[Exercise data]
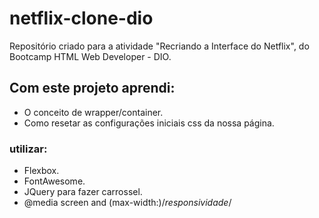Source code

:# netflix-clone-dio
Repositório criado para a atividade "Recriando a Interface do Netflix", do Bootcamp HTML Web Developer - DIO.

## Com este projeto aprendi:
- O conceito de wrapper/container.
- Como resetar as configurações iniciais css da nossa página. 
 ### utilizar:
- Flexbox.
- FontAwesome.
- JQuery para fazer carrossel. 
- @media screen and (max-width:)/*responsividade*/


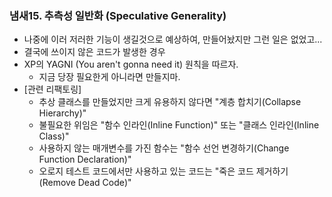 ### 냄새15. 추측성 일반화 (Speculative Generality)
- 나중에 이러 저러한 기능이 생길것으로 예상하여, 만들어놨지만 그런 일은 없었고...
- 결국에 쓰이지 않은 코드가 발생한 경우
- XP의 YAGNI (You aren't gonna need it) 원칙을 따르자.
  - 지금 당장 필요한게 아니라면 만들지마.
- [관련 리팩토링]
  - 추상 클래스를 만들었지만 크게 유용하지 않다면 "계층 합치기(Collapse Hierarchy)"
  - 불필요한 위임은 "함수 인라인(Inline Function)" 또는 "클래스 인라인(Inline Class)"
  - 사용하지 않는 매개변수를 가진 함수는 "함수 선언 변경하기(Change Function Declaration)"
  - 오로지 테스트 코드에서만 사용하고 있는 코드는 "죽은 코드 제거하기 (Remove Dead Code)"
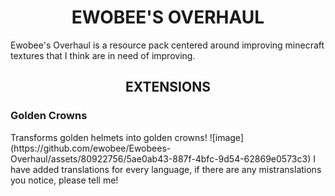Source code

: <h1 align="center">EWOBEE'S OVERHAUL</h1>
Ewobee's Overhaul is a resource pack centered around improving minecraft textures that I think are in need of improving.
<h2 align="center">EXTENSIONS</h2>
<h3>Golden Crowns</h3>
Transforms golden helmets into golden crowns!
![image](https://github.com/ewobee/Ewobees-Overhaul/assets/80922756/5ae0ab43-887f-4bfc-9d54-62869e0573c3)
I have added translations for every language, if there are any mistranslations you notice, please tell me!
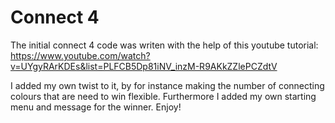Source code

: # Connect 4
The initial connect 4 code was writen with the help of this youtube tutorial:
https://www.youtube.com/watch?v=UYgyRArKDEs&list=PLFCB5Dp81iNV_inzM-R9AKkZZlePCZdtV

I added my own twist to it, by for instance making the number of connecting colours that are need to win flexible.
Furthermore I added my own starting menu and message for the winner.
Enjoy!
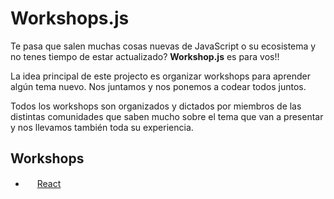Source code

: # Workshops.js

Te pasa que salen muchas cosas nuevas de JavaScript o su ecosistema y no tenes tiempo de estar actualizado? **Workshop.js** es para vos!!

La idea principal de este projecto es organizar workshops para aprender algún tema nuevo. Nos juntamos y nos ponemos a codear todos juntos. 

Todos los workshops son organizados y dictados por miembros de las distintas comunidades que saben mucho sobre el tema que van a presentar y nos llevamos también toda su experiencia.

## Workshops

* <img src="https://facebook.github.io/react/img/logo.svg" height="15" width="15" /> [React](https://github.com/leoasis/workshop-pensando-en-react)
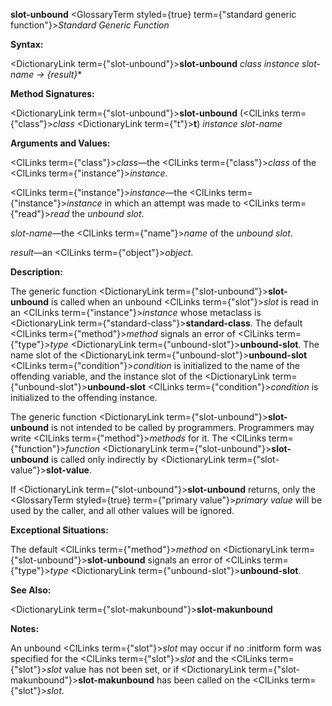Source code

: **slot-unbound** <GlossaryTerm styled={true} term={"standard generic function"}><i>Standard Generic Function</i></GlossaryTerm> 



**Syntax:** 



<DictionaryLink  term={"slot-unbound"}><b>slot-unbound</b></DictionaryLink> *class instance slot-name → \{result\}*\* 



**Method Signatures:** 



<DictionaryLink  term={"slot-unbound"}><b>slot-unbound</b></DictionaryLink> (<ClLinks  term={"class"}><i>class</i></ClLinks> <DictionaryLink  term={"t"}><b>t</b></DictionaryLink>) *instance slot-name* 



**Arguments and Values:** 



<ClLinks  term={"class"}><i>class</i></ClLinks>—the <ClLinks  term={"class"}><i>class</i></ClLinks> of the <ClLinks  term={"instance"}><i>instance</i></ClLinks>. 



<ClLinks  term={"instance"}><i>instance</i></ClLinks>—the <ClLinks  term={"instance"}><i>instance</i></ClLinks> in which an attempt was made to <ClLinks  term={"read"}><i>read</i></ClLinks> the *unbound slot*. 



*slot-name*—the <ClLinks  term={"name"}><i>name</i></ClLinks> of the *unbound slot*. 



*result*—an <ClLinks  term={"object"}><i>object</i></ClLinks>. 



**Description:** 



The generic function <DictionaryLink  term={"slot-unbound"}><b>slot-unbound</b></DictionaryLink> is called when an unbound <ClLinks  term={"slot"}><i>slot</i></ClLinks> is read in an <ClLinks  term={"instance"}><i>instance</i></ClLinks> whose metaclass is <DictionaryLink  term={"standard-class"}><b>standard-class</b></DictionaryLink>. The default <ClLinks  term={"method"}><i>method</i></ClLinks> signals an error of <ClLinks  term={"type"}><i>type</i></ClLinks> <DictionaryLink  term={"unbound-slot"}><b>unbound-slot</b></DictionaryLink>. The name slot of the <DictionaryLink  term={"unbound-slot"}><b>unbound-slot</b></DictionaryLink> <ClLinks  term={"condition"}><i>condition</i></ClLinks> is initialized to the name of the offending variable, and the instance slot of the <DictionaryLink  term={"unbound-slot"}><b>unbound-slot</b></DictionaryLink> <ClLinks  term={"condition"}><i>condition</i></ClLinks> is initialized to the offending instance. 



The generic function <DictionaryLink  term={"slot-unbound"}><b>slot-unbound</b></DictionaryLink> is not intended to be called by programmers. Programmers may write <ClLinks  term={"method"}><i>methods</i></ClLinks> for it. The <ClLinks  term={"function"}><i>function</i></ClLinks> <DictionaryLink  term={"slot-unbound"}><b>slot-unbound</b></DictionaryLink> is called only indirectly by <DictionaryLink  term={"slot-value"}><b>slot-value</b></DictionaryLink>. 



If <DictionaryLink  term={"slot-unbound"}><b>slot-unbound</b></DictionaryLink> returns, only the <GlossaryTerm styled={true} term={"primary value"}><i>primary value</i></GlossaryTerm> will be used by the caller, and all other values will be ignored. 



**Exceptional Situations:** 



The default <ClLinks  term={"method"}><i>method</i></ClLinks> on <DictionaryLink  term={"slot-unbound"}><b>slot-unbound</b></DictionaryLink> signals an error of <ClLinks  term={"type"}><i>type</i></ClLinks> <DictionaryLink  term={"unbound-slot"}><b>unbound-slot</b></DictionaryLink>. 



**See Also:** 



<DictionaryLink  term={"slot-makunbound"}><b>slot-makunbound</b></DictionaryLink> 







 



 



**Notes:** 



An unbound <ClLinks  term={"slot"}><i>slot</i></ClLinks> may occur if no :initform form was specified for the <ClLinks  term={"slot"}><i>slot</i></ClLinks> and the <ClLinks  term={"slot"}><i>slot</i></ClLinks> value has not been set, or if <DictionaryLink  term={"slot-makunbound"}><b>slot-makunbound</b></DictionaryLink> has been called on the <ClLinks  term={"slot"}><i>slot</i></ClLinks>. 



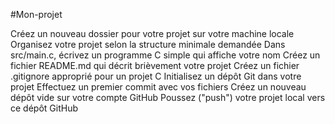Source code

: #Mon-projet

Créez un nouveau dossier pour votre projet sur votre machine locale
Organisez votre projet selon la structure minimale demandée
Dans src/main.c, écrivez un programme C simple qui affiche votre nom
Créez un fichier README.md qui décrit brièvement votre projet
Créez un fichier .gitignore approprié pour un projet C
Initialisez un dépôt Git dans votre projet
Effectuez un premier commit avec vos fichiers
Créez un nouveau dépôt vide sur votre compte GitHub
Poussez ("push") votre projet local vers ce dépôt GitHub
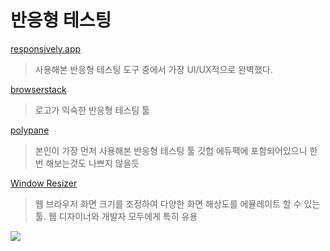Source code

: # 반응형 테스팅

[responsively.app](https://responsively.app/)

> 사용해본 반응형 테스팅 도구 중에서 가장 UI/UX적으로 완벽했다.

[browserstack](https://www.browserstack.com/)

> 로고가 익숙한 반응형 테스팅 툴

[polypane](https://polypane.app/)

> 본인이 가장 먼저 사용해본 반응형 테스팅 툴 깃헙 에듀팩에 포함되어있으니 한번 해보는것도 나쁘지 않을듯

[Window Resizer](https://chrome.google.com/webstore/detail/window-resizer/kkelicaakdanhinjdeammmilcgefonfh?hl=ko)

> 웹 브라우저 화면 크기를 조정하여 다양한 화면 해상도를 에뮬레이트 할 수 있는 툴. 웹 디자이너와 개발자 모두에게 특히 유용

![](https://media.vlpt.us/images/openhub/post/29cca56c-fcf8-457d-be8e-63d1c3adc214/Screen%20Shot%202021-03-14%20at%203.27.41%20PM.png)
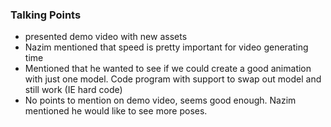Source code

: ### Talking Points
- presented demo video with new assets
- Nazim mentioned that speed is pretty important for video generating time
- Mentioned that he wanted to see if we could create a good animation with just one model. Code program with support to swap out model and still work (IE hard code)
- No points to mention on demo video, seems good enough. Nazim mentioned he would like to see more poses.
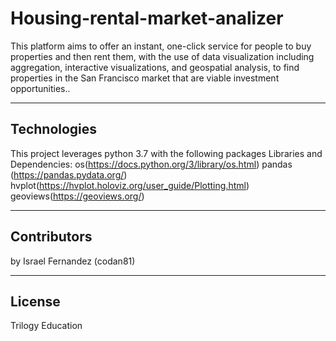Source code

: # Housing-rental-market-analizer

This platform aims to offer an instant, one-click service for people to buy properties and then rent them, with the use of data visualization including aggregation, interactive visualizations, and geospatial analysis, to find properties in the San Francisco market that are viable investment opportunities..

---

## Technologies

This project leverages python 3.7 with the following packages Libraries and Dependencies:
os(https://docs.python.org/3/library/os.html) 
pandas (https://pandas.pydata.org/) 
hvplot(https://hvplot.holoviz.org/user_guide/Plotting.html) 
geoviews(https://geoviews.org/) 

---

## Contributors

by Israel Fernandez (codan81)

---

## License

Trilogy Education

[Task details] Only the lines of the data holding the string "good" are wanted; copy each of them.

[Result of this exercise]
- Mentioned that he wanted to see if we could create a good animation with just one model. Code program with support to swap out model and still work (IE hard code)
- No points to mention on demo video, seems good enough. Nazim mentioned he would like to see more poses.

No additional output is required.